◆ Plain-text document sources
· · · ·

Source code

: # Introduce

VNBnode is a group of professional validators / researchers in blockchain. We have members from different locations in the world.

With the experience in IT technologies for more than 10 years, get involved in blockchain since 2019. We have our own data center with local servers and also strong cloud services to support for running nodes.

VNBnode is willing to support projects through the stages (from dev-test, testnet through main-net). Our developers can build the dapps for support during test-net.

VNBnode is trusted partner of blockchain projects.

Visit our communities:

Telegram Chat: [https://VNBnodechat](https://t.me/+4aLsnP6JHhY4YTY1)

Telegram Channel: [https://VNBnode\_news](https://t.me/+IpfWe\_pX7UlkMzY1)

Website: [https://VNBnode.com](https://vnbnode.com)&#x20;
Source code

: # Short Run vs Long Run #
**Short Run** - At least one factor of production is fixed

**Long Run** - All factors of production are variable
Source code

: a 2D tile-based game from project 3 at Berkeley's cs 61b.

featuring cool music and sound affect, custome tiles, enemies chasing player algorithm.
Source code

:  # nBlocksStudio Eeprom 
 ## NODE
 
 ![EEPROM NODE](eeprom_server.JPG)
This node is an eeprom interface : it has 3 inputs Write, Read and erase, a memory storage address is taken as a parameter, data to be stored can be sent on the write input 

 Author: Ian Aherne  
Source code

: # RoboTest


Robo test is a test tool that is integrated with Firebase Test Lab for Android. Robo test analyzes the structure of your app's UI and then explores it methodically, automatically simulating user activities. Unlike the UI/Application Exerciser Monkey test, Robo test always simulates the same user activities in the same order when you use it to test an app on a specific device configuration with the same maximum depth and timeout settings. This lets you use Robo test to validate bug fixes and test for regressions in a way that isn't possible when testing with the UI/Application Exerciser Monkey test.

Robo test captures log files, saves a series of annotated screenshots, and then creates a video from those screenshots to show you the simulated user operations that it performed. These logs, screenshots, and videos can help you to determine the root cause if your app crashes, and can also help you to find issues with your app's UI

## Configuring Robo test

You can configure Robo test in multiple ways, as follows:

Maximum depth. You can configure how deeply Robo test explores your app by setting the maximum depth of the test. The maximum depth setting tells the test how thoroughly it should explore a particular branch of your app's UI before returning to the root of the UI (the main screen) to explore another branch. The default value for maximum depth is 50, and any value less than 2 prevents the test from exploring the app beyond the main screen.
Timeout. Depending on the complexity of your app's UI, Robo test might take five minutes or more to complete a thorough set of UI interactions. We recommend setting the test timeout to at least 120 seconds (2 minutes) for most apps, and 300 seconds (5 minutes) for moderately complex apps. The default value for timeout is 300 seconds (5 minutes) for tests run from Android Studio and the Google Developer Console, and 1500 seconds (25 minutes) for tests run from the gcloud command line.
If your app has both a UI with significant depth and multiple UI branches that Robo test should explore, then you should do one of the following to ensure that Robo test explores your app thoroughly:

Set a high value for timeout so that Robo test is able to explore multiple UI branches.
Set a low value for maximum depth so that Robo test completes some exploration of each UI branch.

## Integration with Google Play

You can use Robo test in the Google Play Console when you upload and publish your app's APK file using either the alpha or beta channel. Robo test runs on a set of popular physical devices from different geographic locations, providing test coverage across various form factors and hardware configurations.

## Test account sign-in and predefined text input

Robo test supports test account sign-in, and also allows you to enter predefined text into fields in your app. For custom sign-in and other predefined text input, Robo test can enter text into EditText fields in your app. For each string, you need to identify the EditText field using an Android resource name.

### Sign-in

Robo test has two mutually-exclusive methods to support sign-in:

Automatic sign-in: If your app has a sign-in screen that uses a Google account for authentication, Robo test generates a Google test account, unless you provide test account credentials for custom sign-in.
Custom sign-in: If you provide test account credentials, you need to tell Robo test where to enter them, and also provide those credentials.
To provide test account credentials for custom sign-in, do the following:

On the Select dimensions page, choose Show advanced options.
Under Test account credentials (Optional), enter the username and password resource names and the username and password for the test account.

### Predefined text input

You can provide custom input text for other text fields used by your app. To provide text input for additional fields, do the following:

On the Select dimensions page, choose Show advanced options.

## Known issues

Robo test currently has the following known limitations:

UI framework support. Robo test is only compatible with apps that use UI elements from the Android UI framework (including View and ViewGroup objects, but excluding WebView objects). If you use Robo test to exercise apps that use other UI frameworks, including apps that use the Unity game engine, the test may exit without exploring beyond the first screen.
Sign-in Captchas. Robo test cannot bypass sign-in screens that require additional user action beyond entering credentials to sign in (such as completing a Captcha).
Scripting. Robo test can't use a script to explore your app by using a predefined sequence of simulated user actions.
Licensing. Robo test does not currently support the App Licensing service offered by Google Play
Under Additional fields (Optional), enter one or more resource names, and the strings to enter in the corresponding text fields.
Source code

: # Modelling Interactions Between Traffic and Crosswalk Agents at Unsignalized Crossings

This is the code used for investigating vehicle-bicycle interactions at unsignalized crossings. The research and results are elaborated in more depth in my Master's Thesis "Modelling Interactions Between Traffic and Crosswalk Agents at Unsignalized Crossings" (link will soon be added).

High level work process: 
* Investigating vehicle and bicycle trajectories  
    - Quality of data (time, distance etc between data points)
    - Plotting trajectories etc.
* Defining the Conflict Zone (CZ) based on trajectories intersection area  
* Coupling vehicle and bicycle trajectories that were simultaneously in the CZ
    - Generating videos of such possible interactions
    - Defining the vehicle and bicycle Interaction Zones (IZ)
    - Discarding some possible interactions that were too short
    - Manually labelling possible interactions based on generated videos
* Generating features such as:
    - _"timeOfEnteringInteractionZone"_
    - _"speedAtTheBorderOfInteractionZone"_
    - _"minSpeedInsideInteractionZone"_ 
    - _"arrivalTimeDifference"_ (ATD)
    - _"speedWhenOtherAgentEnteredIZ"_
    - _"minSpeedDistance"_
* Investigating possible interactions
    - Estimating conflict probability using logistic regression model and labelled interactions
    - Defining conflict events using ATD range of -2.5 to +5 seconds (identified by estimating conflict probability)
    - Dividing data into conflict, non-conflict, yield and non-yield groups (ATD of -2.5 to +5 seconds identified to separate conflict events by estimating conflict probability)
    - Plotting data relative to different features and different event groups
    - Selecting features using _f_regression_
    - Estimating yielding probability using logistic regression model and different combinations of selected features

· · · ·

◆ Goal of the exercise
For every line above that has "data" in it, copy the line.

◆ Task result
With the experience in IT technologies for more than 10 years, get involved in blockchain since 2019. We have our own data center with local servers and also strong cloud services to support for running nodes.
This node is an eeprom interface : it has 3 inputs Write, Read and erase, a memory storage address is taken as a parameter, data to be stored can be sent on the write input 
    - Quality of data (time, distance etc between data points)
    - Dividing data into conflict, non-conflict, yield and non-yield groups (ATD of -2.5 to +5 seconds identified to separate conflict events by estimating conflict probability)
    - Plotting data relative to different features and different event groups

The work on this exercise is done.